J. Herbin Vert Olive
03/23/2009J. Herbin Vert Olive languished in my collection for months before it found the perfect pen. That is the long and short of the story – long time to find the right kind of pen and a very short list of pens that suit it really well. Now that represents my preferences in inks and your story may differ.
Maybe you will like it in a fine nib. The color was soft and pale in my fine and extra-fine Japanese pens but more robust in a free-flowing Levenger True Writer. While I dallied with lots of other inks, the bottle just gathered dust. I share my office with several birds so that doesn’t take long. Anyway, a couple of weeks ago I decided to follow my own advice and loaded Vert Olive into a pen with a wide nib, the Lamy Joy 1.1mm italic. The color was better than good and improved still more when I slowed my strokes allowing more ink to flow onto the paper. Now this was the green I’d hoped for all along.
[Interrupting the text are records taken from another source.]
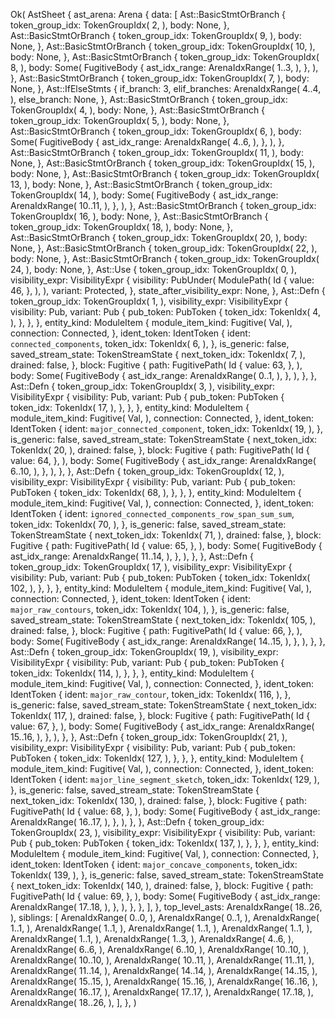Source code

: Ok(
    AstSheet {
        ast_arena: Arena {
            data: [
                Ast::BasicStmtOrBranch {
                    token_group_idx: TokenGroupIdx(
                        2,
                    ),
                    body: None,
                },
                Ast::BasicStmtOrBranch {
                    token_group_idx: TokenGroupIdx(
                        9,
                    ),
                    body: None,
                },
                Ast::BasicStmtOrBranch {
                    token_group_idx: TokenGroupIdx(
                        10,
                    ),
                    body: None,
                },
                Ast::BasicStmtOrBranch {
                    token_group_idx: TokenGroupIdx(
                        8,
                    ),
                    body: Some(
                        FugitiveBody {
                            ast_idx_range: ArenaIdxRange(
                                1..3,
                            ),
                        },
                    ),
                },
                Ast::BasicStmtOrBranch {
                    token_group_idx: TokenGroupIdx(
                        7,
                    ),
                    body: None,
                },
                Ast::IfElseStmts {
                    if_branch: 3,
                    elif_branches: ArenaIdxRange(
                        4..4,
                    ),
                    else_branch: None,
                },
                Ast::BasicStmtOrBranch {
                    token_group_idx: TokenGroupIdx(
                        4,
                    ),
                    body: None,
                },
                Ast::BasicStmtOrBranch {
                    token_group_idx: TokenGroupIdx(
                        5,
                    ),
                    body: None,
                },
                Ast::BasicStmtOrBranch {
                    token_group_idx: TokenGroupIdx(
                        6,
                    ),
                    body: Some(
                        FugitiveBody {
                            ast_idx_range: ArenaIdxRange(
                                4..6,
                            ),
                        },
                    ),
                },
                Ast::BasicStmtOrBranch {
                    token_group_idx: TokenGroupIdx(
                        11,
                    ),
                    body: None,
                },
                Ast::BasicStmtOrBranch {
                    token_group_idx: TokenGroupIdx(
                        15,
                    ),
                    body: None,
                },
                Ast::BasicStmtOrBranch {
                    token_group_idx: TokenGroupIdx(
                        13,
                    ),
                    body: None,
                },
                Ast::BasicStmtOrBranch {
                    token_group_idx: TokenGroupIdx(
                        14,
                    ),
                    body: Some(
                        FugitiveBody {
                            ast_idx_range: ArenaIdxRange(
                                10..11,
                            ),
                        },
                    ),
                },
                Ast::BasicStmtOrBranch {
                    token_group_idx: TokenGroupIdx(
                        16,
                    ),
                    body: None,
                },
                Ast::BasicStmtOrBranch {
                    token_group_idx: TokenGroupIdx(
                        18,
                    ),
                    body: None,
                },
                Ast::BasicStmtOrBranch {
                    token_group_idx: TokenGroupIdx(
                        20,
                    ),
                    body: None,
                },
                Ast::BasicStmtOrBranch {
                    token_group_idx: TokenGroupIdx(
                        22,
                    ),
                    body: None,
                },
                Ast::BasicStmtOrBranch {
                    token_group_idx: TokenGroupIdx(
                        24,
                    ),
                    body: None,
                },
                Ast::Use {
                    token_group_idx: TokenGroupIdx(
                        0,
                    ),
                    visibility_expr: VisibilityExpr {
                        visibility: PubUnder(
                            ModulePath(
                                Id {
                                    value: 46,
                                },
                            ),
                        ),
                        variant: Protected,
                    },
                    state_after_visibility_expr: None,
                },
                Ast::Defn {
                    token_group_idx: TokenGroupIdx(
                        1,
                    ),
                    visibility_expr: VisibilityExpr {
                        visibility: Pub,
                        variant: Pub {
                            pub_token: PubToken {
                                token_idx: TokenIdx(
                                    4,
                                ),
                            },
                        },
                    },
                    entity_kind: ModuleItem {
                        module_item_kind: Fugitive(
                            Val,
                        ),
                        connection: Connected,
                    },
                    ident_token: IdentToken {
                        ident: `connected_components`,
                        token_idx: TokenIdx(
                            6,
                        ),
                    },
                    is_generic: false,
                    saved_stream_state: TokenStreamState {
                        next_token_idx: TokenIdx(
                            7,
                        ),
                        drained: false,
                    },
                    block: Fugitive {
                        path: FugitivePath(
                            Id {
                                value: 63,
                            },
                        ),
                        body: Some(
                            FugitiveBody {
                                ast_idx_range: ArenaIdxRange(
                                    0..1,
                                ),
                            },
                        ),
                    },
                },
                Ast::Defn {
                    token_group_idx: TokenGroupIdx(
                        3,
                    ),
                    visibility_expr: VisibilityExpr {
                        visibility: Pub,
                        variant: Pub {
                            pub_token: PubToken {
                                token_idx: TokenIdx(
                                    17,
                                ),
                            },
                        },
                    },
                    entity_kind: ModuleItem {
                        module_item_kind: Fugitive(
                            Val,
                        ),
                        connection: Connected,
                    },
                    ident_token: IdentToken {
                        ident: `major_connected_component`,
                        token_idx: TokenIdx(
                            19,
                        ),
                    },
                    is_generic: false,
                    saved_stream_state: TokenStreamState {
                        next_token_idx: TokenIdx(
                            20,
                        ),
                        drained: false,
                    },
                    block: Fugitive {
                        path: FugitivePath(
                            Id {
                                value: 64,
                            },
                        ),
                        body: Some(
                            FugitiveBody {
                                ast_idx_range: ArenaIdxRange(
                                    6..10,
                                ),
                            },
                        ),
                    },
                },
                Ast::Defn {
                    token_group_idx: TokenGroupIdx(
                        12,
                    ),
                    visibility_expr: VisibilityExpr {
                        visibility: Pub,
                        variant: Pub {
                            pub_token: PubToken {
                                token_idx: TokenIdx(
                                    68,
                                ),
                            },
                        },
                    },
                    entity_kind: ModuleItem {
                        module_item_kind: Fugitive(
                            Val,
                        ),
                        connection: Connected,
                    },
                    ident_token: IdentToken {
                        ident: `ignored_connected_components_row_span_sum_sum`,
                        token_idx: TokenIdx(
                            70,
                        ),
                    },
                    is_generic: false,
                    saved_stream_state: TokenStreamState {
                        next_token_idx: TokenIdx(
                            71,
                        ),
                        drained: false,
                    },
                    block: Fugitive {
                        path: FugitivePath(
                            Id {
                                value: 65,
                            },
                        ),
                        body: Some(
                            FugitiveBody {
                                ast_idx_range: ArenaIdxRange(
                                    11..14,
                                ),
                            },
                        ),
                    },
                },
                Ast::Defn {
                    token_group_idx: TokenGroupIdx(
                        17,
                    ),
                    visibility_expr: VisibilityExpr {
                        visibility: Pub,
                        variant: Pub {
                            pub_token: PubToken {
                                token_idx: TokenIdx(
                                    102,
                                ),
                            },
                        },
                    },
                    entity_kind: ModuleItem {
                        module_item_kind: Fugitive(
                            Val,
                        ),
                        connection: Connected,
                    },
                    ident_token: IdentToken {
                        ident: `major_raw_contours`,
                        token_idx: TokenIdx(
                            104,
                        ),
                    },
                    is_generic: false,
                    saved_stream_state: TokenStreamState {
                        next_token_idx: TokenIdx(
                            105,
                        ),
                        drained: false,
                    },
                    block: Fugitive {
                        path: FugitivePath(
                            Id {
                                value: 66,
                            },
                        ),
                        body: Some(
                            FugitiveBody {
                                ast_idx_range: ArenaIdxRange(
                                    14..15,
                                ),
                            },
                        ),
                    },
                },
                Ast::Defn {
                    token_group_idx: TokenGroupIdx(
                        19,
                    ),
                    visibility_expr: VisibilityExpr {
                        visibility: Pub,
                        variant: Pub {
                            pub_token: PubToken {
                                token_idx: TokenIdx(
                                    114,
                                ),
                            },
                        },
                    },
                    entity_kind: ModuleItem {
                        module_item_kind: Fugitive(
                            Val,
                        ),
                        connection: Connected,
                    },
                    ident_token: IdentToken {
                        ident: `major_raw_contour`,
                        token_idx: TokenIdx(
                            116,
                        ),
                    },
                    is_generic: false,
                    saved_stream_state: TokenStreamState {
                        next_token_idx: TokenIdx(
                            117,
                        ),
                        drained: false,
                    },
                    block: Fugitive {
                        path: FugitivePath(
                            Id {
                                value: 67,
                            },
                        ),
                        body: Some(
                            FugitiveBody {
                                ast_idx_range: ArenaIdxRange(
                                    15..16,
                                ),
                            },
                        ),
                    },
                },
                Ast::Defn {
                    token_group_idx: TokenGroupIdx(
                        21,
                    ),
                    visibility_expr: VisibilityExpr {
                        visibility: Pub,
                        variant: Pub {
                            pub_token: PubToken {
                                token_idx: TokenIdx(
                                    127,
                                ),
                            },
                        },
                    },
                    entity_kind: ModuleItem {
                        module_item_kind: Fugitive(
                            Val,
                        ),
                        connection: Connected,
                    },
                    ident_token: IdentToken {
                        ident: `major_line_segment_sketch`,
                        token_idx: TokenIdx(
                            129,
                        ),
                    },
                    is_generic: false,
                    saved_stream_state: TokenStreamState {
                        next_token_idx: TokenIdx(
                            130,
                        ),
                        drained: false,
                    },
                    block: Fugitive {
                        path: FugitivePath(
                            Id {
                                value: 68,
                            },
                        ),
                        body: Some(
                            FugitiveBody {
                                ast_idx_range: ArenaIdxRange(
                                    16..17,
                                ),
                            },
                        ),
                    },
                },
                Ast::Defn {
                    token_group_idx: TokenGroupIdx(
                        23,
                    ),
                    visibility_expr: VisibilityExpr {
                        visibility: Pub,
                        variant: Pub {
                            pub_token: PubToken {
                                token_idx: TokenIdx(
                                    137,
                                ),
                            },
                        },
                    },
                    entity_kind: ModuleItem {
                        module_item_kind: Fugitive(
                            Val,
                        ),
                        connection: Connected,
                    },
                    ident_token: IdentToken {
                        ident: `major_concave_components`,
                        token_idx: TokenIdx(
                            139,
                        ),
                    },
                    is_generic: false,
                    saved_stream_state: TokenStreamState {
                        next_token_idx: TokenIdx(
                            140,
                        ),
                        drained: false,
                    },
                    block: Fugitive {
                        path: FugitivePath(
                            Id {
                                value: 69,
                            },
                        ),
                        body: Some(
                            FugitiveBody {
                                ast_idx_range: ArenaIdxRange(
                                    17..18,
                                ),
                            },
                        ),
                    },
                },
            ],
        },
        top_level_asts: ArenaIdxRange(
            18..26,
        ),
        siblings: [
            ArenaIdxRange(
                0..0,
            ),
            ArenaIdxRange(
                0..1,
            ),
            ArenaIdxRange(
                1..1,
            ),
            ArenaIdxRange(
                1..1,
            ),
            ArenaIdxRange(
                1..1,
            ),
            ArenaIdxRange(
                1..1,
            ),
            ArenaIdxRange(
                1..1,
            ),
            ArenaIdxRange(
                1..3,
            ),
            ArenaIdxRange(
                4..6,
            ),
            ArenaIdxRange(
                6..6,
            ),
            ArenaIdxRange(
                6..10,
            ),
            ArenaIdxRange(
                10..10,
            ),
            ArenaIdxRange(
                10..10,
            ),
            ArenaIdxRange(
                10..11,
            ),
            ArenaIdxRange(
                11..11,
            ),
            ArenaIdxRange(
                11..14,
            ),
            ArenaIdxRange(
                14..14,
            ),
            ArenaIdxRange(
                14..15,
            ),
            ArenaIdxRange(
                15..15,
            ),
            ArenaIdxRange(
                15..16,
            ),
            ArenaIdxRange(
                16..16,
            ),
            ArenaIdxRange(
                16..17,
            ),
            ArenaIdxRange(
                17..17,
            ),
            ArenaIdxRange(
                17..18,
            ),
            ArenaIdxRange(
                18..26,
            ),
        ],
    },
)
On white paper Vert Olive has blue undertones and on a yellow based paper it has yellow undertones. Either way it is a bright olive color rather than the drab olive green that I associate with the military. I would have liked it either way. This is not a high saturation or high contrast ink but one that is very easy to read. It would be suitable for margin notes as well as correspondence and can hit a calm and relaxing note for journal writing.
To round out the characteristics, there is good shading and flow but not much lubrication which means that your nib may talk to you. I don’t mind since on occasion my birds tilt their heads and listen intently trying to catch the little squeaks coming from my bird/pen. However, people visiting my workspace have yet to comment on that extra bird so it isn’t loud enough to offend others.
Vert Olive did not reproduce very accurately but here’s the best my scanner could muster. Light behind an image, as you find on a monitor, seems to bring out a yellow that doesn’t appear on paper. I’ve attempted to compensate for that issue. Check out more reviews and scans from Biffybeans and La Plume Etoile. Each of us achieved a slightly different shade in our images of Vert Olive, a product of technology and not the ink itself. The true color is probably somewhere in between. On my monitor the image at J. Herbin is the closest to my written sample so go by that if you are uncertain.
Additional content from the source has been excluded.